Below is a listing; restate from it, character for character, the lines beginning at the line holding "Leaflet map using" and ending at the line holding "# Gallium.jl is", both included.

━━ Task inputs

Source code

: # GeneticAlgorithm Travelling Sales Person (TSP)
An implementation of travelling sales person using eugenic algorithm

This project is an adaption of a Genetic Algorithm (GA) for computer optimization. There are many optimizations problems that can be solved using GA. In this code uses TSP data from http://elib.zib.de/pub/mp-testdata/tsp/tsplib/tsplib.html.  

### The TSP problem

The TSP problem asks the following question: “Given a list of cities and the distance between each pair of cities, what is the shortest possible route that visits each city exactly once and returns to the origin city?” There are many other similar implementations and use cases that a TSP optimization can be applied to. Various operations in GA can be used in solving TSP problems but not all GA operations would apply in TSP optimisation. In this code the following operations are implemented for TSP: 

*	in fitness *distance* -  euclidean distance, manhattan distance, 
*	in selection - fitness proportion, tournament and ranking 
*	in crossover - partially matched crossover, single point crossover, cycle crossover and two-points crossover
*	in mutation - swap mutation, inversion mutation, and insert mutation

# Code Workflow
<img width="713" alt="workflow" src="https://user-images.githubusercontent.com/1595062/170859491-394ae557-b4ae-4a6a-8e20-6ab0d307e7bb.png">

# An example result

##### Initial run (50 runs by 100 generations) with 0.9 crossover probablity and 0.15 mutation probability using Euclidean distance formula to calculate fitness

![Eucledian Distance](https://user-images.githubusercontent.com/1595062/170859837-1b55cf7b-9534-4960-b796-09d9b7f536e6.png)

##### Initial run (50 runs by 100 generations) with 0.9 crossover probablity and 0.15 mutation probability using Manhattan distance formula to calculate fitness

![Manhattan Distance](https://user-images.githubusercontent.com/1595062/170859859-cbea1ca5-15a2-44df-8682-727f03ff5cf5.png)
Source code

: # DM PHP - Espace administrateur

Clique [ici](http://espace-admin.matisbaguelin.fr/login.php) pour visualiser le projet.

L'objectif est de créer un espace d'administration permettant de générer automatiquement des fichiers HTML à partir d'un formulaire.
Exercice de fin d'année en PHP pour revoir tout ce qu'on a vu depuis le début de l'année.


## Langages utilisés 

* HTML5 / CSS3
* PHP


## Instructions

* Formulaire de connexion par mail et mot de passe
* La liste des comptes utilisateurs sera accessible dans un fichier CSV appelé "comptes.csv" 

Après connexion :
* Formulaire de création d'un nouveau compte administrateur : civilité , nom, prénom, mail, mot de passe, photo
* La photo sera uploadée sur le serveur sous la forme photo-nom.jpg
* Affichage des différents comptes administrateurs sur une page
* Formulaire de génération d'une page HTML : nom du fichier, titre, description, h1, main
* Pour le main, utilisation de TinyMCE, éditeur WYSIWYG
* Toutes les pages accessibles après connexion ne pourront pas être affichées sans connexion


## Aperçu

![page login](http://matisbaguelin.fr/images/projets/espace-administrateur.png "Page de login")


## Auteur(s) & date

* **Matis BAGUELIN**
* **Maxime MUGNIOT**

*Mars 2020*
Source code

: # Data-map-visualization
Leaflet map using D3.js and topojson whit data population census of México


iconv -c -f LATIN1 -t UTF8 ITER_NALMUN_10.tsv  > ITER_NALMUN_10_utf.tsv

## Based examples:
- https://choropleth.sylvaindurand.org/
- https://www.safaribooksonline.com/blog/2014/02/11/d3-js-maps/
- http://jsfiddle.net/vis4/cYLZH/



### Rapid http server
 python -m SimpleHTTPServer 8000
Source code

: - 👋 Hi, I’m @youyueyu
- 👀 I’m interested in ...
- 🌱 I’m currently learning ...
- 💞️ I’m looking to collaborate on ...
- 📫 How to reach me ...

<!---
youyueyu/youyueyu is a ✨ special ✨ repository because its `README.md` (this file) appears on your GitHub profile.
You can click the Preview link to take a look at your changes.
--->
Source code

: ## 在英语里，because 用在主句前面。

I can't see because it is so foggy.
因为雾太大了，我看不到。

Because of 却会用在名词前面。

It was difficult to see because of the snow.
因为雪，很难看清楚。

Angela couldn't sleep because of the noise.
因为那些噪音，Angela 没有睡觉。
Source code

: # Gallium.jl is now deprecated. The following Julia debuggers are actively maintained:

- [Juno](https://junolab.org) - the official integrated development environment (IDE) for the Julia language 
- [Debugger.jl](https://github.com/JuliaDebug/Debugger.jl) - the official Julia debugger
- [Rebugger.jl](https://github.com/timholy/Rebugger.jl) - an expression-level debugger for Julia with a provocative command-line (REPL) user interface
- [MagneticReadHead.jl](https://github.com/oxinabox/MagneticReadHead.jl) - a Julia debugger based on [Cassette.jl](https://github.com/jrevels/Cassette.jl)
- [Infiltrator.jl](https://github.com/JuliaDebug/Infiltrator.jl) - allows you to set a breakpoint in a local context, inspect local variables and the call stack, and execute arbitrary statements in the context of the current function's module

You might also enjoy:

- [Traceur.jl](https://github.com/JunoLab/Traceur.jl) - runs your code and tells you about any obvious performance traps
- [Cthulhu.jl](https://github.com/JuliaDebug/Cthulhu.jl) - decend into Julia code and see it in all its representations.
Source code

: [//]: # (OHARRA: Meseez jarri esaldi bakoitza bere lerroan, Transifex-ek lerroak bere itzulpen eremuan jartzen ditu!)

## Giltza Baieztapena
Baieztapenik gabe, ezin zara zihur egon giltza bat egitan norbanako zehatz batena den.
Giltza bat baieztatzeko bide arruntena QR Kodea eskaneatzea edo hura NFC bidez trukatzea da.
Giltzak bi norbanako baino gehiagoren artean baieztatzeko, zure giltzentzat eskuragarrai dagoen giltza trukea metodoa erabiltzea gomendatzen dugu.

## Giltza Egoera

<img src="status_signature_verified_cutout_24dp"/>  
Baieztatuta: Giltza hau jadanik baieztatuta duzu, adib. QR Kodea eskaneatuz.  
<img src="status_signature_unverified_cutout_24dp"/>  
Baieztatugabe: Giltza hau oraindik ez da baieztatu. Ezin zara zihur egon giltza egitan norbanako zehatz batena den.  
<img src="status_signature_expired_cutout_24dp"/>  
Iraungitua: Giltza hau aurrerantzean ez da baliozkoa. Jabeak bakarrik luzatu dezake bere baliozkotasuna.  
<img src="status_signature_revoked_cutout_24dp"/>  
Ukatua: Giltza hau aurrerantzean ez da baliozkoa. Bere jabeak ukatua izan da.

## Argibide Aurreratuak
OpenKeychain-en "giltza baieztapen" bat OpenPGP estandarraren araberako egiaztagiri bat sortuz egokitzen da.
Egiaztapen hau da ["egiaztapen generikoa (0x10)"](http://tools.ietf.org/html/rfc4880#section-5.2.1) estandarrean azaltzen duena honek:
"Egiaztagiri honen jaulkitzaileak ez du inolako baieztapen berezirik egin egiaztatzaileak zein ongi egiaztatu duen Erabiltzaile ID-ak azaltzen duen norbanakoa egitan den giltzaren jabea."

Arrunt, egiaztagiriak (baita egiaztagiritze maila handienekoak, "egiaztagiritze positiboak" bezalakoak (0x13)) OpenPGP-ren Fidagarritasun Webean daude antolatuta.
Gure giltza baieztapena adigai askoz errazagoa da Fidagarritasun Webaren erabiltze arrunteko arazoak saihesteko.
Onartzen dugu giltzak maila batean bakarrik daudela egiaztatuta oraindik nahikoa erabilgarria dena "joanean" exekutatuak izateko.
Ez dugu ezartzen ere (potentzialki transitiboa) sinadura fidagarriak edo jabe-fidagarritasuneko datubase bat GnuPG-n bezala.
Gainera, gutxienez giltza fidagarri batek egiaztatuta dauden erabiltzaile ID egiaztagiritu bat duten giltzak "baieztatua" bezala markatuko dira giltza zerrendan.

━━━━

Answer to the exercise:
Leaflet map using D3.js and topojson whit data population census of México


iconv -c -f LATIN1 -t UTF8 ITER_NALMUN_10.tsv  > ITER_NALMUN_10_utf.tsv

## Based examples:
- https://choropleth.sylvaindurand.org/
- https://www.safaribooksonline.com/blog/2014/02/11/d3-js-maps/
- http://jsfiddle.net/vis4/cYLZH/



### Rapid http server
 python -m SimpleHTTPServer 8000
Source code

: - 👋 Hi, I’m @youyueyu
- 👀 I’m interested in ...
- 🌱 I’m currently learning ...
- 💞️ I’m looking to collaborate on ...
- 📫 How to reach me ...

<!---
youyueyu/youyueyu is a ✨ special ✨ repository because its `README.md` (this file) appears on your GitHub profile.
You can click the Preview link to take a look at your changes.
--->
Source code

: ## 在英语里，because 用在主句前面。

I can't see because it is so foggy.
因为雾太大了，我看不到。

Because of 却会用在名词前面。

It was difficult to see because of the snow.
因为雪，很难看清楚。

Angela couldn't sleep because of the noise.
因为那些噪音，Angela 没有睡觉。
Source code

: # Gallium.jl is now deprecated. The following Julia debuggers are actively maintained:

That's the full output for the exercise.